New optical exchange gap concept to calculate self-irradiance direct exchange areas in cylindrical industrial furnaces

Abstract

A direct integration scheme based on the trapezoidal integration method associated with Romberg's acceleration algorithm is proposed to calculate numerically with the desired accuracy, direct exchange areas (DEAs) within an axisymmetric enclosure confining non-isothermal and inhomogeneous non-grey gaseous combustion products with soot. A three-dimensional integral needs to be evaluated, but axisymmetry and reciprocity of DEAs bring a notable processing time reduction. The integration process poses difficulties pertinent to singular DEAs of self-irradiance. Evaluating self-irradiance of gas volume zones is the concern of this investigation, in which we introduce a new concept that we call the optical exchange gap (OEG). It has been established that the OEG width associated with a volume zone, optimized with extreme care to meet Erkku's data, decreases with the radial position and radial optical thickness.
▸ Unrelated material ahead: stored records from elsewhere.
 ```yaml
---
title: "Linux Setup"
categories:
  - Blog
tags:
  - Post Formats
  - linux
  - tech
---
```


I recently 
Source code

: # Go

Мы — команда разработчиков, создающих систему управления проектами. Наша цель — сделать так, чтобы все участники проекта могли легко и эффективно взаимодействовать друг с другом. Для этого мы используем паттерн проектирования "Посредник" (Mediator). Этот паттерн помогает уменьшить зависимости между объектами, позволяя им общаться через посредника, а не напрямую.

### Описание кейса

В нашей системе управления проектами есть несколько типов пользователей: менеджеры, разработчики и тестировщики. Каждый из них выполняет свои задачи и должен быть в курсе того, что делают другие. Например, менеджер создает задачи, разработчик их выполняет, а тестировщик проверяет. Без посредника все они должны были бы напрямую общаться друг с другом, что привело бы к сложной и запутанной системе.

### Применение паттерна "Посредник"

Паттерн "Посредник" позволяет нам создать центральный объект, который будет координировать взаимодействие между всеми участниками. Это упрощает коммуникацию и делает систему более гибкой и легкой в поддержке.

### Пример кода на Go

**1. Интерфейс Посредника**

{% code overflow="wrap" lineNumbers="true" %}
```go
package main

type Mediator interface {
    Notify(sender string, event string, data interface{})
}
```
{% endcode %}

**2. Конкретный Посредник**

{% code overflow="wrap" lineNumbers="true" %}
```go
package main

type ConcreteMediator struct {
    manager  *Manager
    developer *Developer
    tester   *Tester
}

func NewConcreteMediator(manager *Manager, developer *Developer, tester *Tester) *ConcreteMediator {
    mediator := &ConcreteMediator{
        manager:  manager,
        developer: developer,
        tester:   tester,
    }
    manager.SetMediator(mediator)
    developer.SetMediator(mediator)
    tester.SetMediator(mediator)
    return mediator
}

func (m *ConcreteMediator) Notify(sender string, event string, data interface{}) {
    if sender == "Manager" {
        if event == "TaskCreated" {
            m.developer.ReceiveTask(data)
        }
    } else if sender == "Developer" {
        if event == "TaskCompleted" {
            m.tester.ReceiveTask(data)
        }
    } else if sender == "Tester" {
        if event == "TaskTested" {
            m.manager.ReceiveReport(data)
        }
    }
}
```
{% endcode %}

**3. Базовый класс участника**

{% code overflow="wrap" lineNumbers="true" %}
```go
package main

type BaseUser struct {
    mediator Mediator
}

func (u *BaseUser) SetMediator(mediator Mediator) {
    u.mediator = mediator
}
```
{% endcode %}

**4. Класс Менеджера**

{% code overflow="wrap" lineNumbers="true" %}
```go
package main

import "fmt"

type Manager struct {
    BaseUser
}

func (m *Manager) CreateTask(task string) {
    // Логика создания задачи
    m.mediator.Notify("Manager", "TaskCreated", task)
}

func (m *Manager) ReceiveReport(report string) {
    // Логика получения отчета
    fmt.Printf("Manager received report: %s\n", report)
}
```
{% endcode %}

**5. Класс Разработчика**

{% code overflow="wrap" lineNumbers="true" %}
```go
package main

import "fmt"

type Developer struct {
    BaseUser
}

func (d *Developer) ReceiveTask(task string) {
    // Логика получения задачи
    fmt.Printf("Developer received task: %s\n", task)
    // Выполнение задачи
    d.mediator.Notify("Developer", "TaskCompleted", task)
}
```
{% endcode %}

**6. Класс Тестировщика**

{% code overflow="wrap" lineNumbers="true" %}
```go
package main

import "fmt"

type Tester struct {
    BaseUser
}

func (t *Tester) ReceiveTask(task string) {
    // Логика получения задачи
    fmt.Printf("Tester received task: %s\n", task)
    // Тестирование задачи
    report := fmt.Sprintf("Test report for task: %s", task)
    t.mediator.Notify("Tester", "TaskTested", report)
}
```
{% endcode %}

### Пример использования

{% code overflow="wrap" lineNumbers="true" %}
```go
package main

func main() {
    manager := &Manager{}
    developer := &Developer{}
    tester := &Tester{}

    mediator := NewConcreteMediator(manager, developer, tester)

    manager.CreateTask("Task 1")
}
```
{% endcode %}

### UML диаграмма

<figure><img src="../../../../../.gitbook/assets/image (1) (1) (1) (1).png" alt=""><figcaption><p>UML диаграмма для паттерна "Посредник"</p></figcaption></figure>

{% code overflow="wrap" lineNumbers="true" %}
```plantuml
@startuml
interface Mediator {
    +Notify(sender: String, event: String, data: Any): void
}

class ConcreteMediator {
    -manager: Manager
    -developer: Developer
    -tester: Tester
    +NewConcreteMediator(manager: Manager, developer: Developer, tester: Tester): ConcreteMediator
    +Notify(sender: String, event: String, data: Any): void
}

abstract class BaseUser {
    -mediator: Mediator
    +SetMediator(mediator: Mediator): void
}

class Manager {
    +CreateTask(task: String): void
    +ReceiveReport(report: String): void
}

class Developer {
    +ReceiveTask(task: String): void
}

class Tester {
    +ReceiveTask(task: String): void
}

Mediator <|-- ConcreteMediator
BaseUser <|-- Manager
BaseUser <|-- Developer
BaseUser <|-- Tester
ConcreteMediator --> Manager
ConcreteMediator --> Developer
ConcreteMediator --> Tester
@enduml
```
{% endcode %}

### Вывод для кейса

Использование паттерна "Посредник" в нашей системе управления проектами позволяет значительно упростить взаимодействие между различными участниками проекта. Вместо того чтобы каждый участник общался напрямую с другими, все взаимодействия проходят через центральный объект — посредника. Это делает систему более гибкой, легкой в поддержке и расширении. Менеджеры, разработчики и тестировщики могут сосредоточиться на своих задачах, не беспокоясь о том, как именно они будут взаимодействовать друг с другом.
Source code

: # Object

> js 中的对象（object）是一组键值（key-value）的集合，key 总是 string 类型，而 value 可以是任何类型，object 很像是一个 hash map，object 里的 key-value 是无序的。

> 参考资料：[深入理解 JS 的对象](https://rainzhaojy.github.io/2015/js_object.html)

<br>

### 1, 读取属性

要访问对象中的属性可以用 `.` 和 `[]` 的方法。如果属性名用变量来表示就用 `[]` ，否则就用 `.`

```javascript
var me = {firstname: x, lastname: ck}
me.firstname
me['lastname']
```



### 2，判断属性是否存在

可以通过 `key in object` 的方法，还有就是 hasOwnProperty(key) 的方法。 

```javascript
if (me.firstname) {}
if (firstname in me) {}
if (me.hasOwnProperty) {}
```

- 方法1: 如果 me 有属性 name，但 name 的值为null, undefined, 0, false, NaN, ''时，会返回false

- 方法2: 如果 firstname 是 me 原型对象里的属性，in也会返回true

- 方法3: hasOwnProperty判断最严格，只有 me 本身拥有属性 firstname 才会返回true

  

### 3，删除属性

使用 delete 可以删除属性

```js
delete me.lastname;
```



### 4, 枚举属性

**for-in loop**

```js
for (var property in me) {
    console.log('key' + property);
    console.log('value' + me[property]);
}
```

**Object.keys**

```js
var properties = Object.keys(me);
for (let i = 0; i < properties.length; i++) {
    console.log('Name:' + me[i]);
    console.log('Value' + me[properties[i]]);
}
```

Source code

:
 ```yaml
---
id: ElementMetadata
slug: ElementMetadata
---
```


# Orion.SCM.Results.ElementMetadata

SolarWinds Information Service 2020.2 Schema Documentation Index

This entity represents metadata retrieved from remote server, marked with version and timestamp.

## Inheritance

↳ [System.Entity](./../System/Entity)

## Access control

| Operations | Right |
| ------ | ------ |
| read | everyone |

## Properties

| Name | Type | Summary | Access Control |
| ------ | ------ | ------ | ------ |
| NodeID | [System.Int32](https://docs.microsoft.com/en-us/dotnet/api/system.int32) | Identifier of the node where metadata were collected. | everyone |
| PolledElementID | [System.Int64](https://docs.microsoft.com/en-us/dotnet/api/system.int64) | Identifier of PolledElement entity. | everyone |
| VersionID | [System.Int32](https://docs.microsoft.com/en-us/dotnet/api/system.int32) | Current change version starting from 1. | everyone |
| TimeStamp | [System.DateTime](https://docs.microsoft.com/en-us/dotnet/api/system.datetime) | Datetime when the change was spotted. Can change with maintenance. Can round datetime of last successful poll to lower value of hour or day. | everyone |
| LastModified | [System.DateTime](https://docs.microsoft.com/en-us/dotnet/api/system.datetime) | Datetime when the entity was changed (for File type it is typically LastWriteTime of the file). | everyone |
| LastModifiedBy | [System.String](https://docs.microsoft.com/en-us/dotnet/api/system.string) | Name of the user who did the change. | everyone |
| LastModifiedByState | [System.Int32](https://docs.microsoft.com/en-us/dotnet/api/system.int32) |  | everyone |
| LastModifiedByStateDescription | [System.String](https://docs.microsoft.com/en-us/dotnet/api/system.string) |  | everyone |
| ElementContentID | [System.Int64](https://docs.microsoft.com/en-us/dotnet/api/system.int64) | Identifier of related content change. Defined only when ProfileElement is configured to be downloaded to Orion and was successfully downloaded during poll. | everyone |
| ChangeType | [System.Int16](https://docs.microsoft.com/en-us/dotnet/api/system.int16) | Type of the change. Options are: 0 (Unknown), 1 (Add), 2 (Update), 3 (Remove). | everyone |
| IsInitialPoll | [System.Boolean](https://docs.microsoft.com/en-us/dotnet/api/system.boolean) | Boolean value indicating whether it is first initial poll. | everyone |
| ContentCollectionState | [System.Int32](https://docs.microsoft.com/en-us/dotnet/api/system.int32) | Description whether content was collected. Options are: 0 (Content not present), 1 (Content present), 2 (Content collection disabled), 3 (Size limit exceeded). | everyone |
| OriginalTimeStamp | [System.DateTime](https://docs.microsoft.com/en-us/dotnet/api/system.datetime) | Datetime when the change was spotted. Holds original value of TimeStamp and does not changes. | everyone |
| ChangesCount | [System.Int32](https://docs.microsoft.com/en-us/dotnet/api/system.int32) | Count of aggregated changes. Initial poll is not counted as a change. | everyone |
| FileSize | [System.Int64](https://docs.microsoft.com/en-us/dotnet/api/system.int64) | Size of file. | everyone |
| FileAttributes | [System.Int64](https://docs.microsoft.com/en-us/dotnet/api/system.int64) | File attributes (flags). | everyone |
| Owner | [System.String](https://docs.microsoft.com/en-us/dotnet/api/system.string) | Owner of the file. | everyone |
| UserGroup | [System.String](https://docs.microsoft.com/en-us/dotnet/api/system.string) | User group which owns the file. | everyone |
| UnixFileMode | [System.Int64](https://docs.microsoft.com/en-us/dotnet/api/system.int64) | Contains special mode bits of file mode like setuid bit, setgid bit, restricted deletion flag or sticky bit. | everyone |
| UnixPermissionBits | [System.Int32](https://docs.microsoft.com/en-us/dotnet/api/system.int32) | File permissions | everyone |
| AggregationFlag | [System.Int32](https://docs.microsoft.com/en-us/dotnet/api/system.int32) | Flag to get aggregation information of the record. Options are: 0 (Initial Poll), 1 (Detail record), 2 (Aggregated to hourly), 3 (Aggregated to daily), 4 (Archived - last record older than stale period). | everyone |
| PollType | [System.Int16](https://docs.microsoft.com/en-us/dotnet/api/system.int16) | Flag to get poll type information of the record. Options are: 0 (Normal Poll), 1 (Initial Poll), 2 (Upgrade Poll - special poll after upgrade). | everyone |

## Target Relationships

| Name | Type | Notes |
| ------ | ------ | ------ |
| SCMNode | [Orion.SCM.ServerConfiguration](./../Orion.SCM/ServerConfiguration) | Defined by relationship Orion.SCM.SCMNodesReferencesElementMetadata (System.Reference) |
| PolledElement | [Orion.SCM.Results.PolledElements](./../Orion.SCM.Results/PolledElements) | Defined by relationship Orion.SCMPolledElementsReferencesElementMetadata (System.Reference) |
A correlation, deduced to derive the OEG width for a given situation, has been shown to be more efficient, simple and accurate than a proper center-to-center distance technique. The effectiveness of the developed procedure was demonstrated by comparison of model predictions, using the zonal method in conjunction with the weighted-sum of grey gases (WSGG) model, with highly accurate reference data and by carrying out an error analysis.